Josephine Reilly is a typical young mother, striving to do what is best for her family in the suburbs of St. Paul, Minnesota. Declan, her ambitious and talented husband, has a thriving career as a corporate lawyer. On the surface, life could not appear more perfect.
Yet, Josie has an unrealized gift, one that has haunted her since the drowning death of a childhood friend. Josie is a messenger, as was her mother and grandmother before her, carrying messages from the dead to the living through dreams, visions and telepathy. For years, Josie suppresses her gift but when mother dies, she is unable to ignore it any longer.
Upon exploring her ability, she finds she’s underestimated the dangers in channeling the dead when those she loves become targets of an invisible evil. Her sanity comes into question and she’s at risk of losing everything she holds dear. Then fate places Dr. Andrew Chase in Josie’s path, a healer of supernatural capabilities. Only he hasn’t come to prevent her fall . . .
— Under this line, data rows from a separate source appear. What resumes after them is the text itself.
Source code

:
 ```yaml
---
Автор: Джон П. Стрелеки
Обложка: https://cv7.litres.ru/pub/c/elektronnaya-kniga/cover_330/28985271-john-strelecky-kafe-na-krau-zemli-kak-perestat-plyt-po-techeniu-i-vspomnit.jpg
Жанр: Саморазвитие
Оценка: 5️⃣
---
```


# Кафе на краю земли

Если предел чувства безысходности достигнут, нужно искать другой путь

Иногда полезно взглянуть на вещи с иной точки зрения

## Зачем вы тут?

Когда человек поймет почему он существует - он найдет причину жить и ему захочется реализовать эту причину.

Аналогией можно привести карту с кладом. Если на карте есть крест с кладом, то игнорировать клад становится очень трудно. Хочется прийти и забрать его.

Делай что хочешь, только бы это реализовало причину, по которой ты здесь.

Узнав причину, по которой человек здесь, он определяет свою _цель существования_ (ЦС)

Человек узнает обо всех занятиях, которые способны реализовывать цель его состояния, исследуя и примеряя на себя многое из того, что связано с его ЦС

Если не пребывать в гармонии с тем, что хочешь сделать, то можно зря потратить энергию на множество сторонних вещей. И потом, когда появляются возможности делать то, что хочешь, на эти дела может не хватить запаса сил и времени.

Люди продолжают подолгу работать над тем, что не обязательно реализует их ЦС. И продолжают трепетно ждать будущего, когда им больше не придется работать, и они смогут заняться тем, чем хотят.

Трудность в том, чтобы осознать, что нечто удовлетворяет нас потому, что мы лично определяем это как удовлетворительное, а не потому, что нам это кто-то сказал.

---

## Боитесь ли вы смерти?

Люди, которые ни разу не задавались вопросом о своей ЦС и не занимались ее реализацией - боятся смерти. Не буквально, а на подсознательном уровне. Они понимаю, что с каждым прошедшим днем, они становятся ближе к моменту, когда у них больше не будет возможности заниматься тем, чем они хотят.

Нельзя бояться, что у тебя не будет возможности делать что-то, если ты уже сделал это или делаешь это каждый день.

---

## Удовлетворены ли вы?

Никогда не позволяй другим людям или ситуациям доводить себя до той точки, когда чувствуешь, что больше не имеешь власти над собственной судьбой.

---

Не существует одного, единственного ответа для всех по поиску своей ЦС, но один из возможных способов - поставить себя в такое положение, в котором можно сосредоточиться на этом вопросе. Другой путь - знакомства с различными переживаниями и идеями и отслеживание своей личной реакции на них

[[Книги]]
The Uncommitted is a compelling tale of the spiritual struggle within us and of the realities beyond our physical sight.
The premise of this book is really intriguing. The paranormal realm has fascinated and captivated people for a long time. There are millions of people who subscribe to some sort of belief in an afterlife and the paranormal realm. Personally, I don’t. The idea of it is definitively something that stirs my imagination, but that is as far as it goes.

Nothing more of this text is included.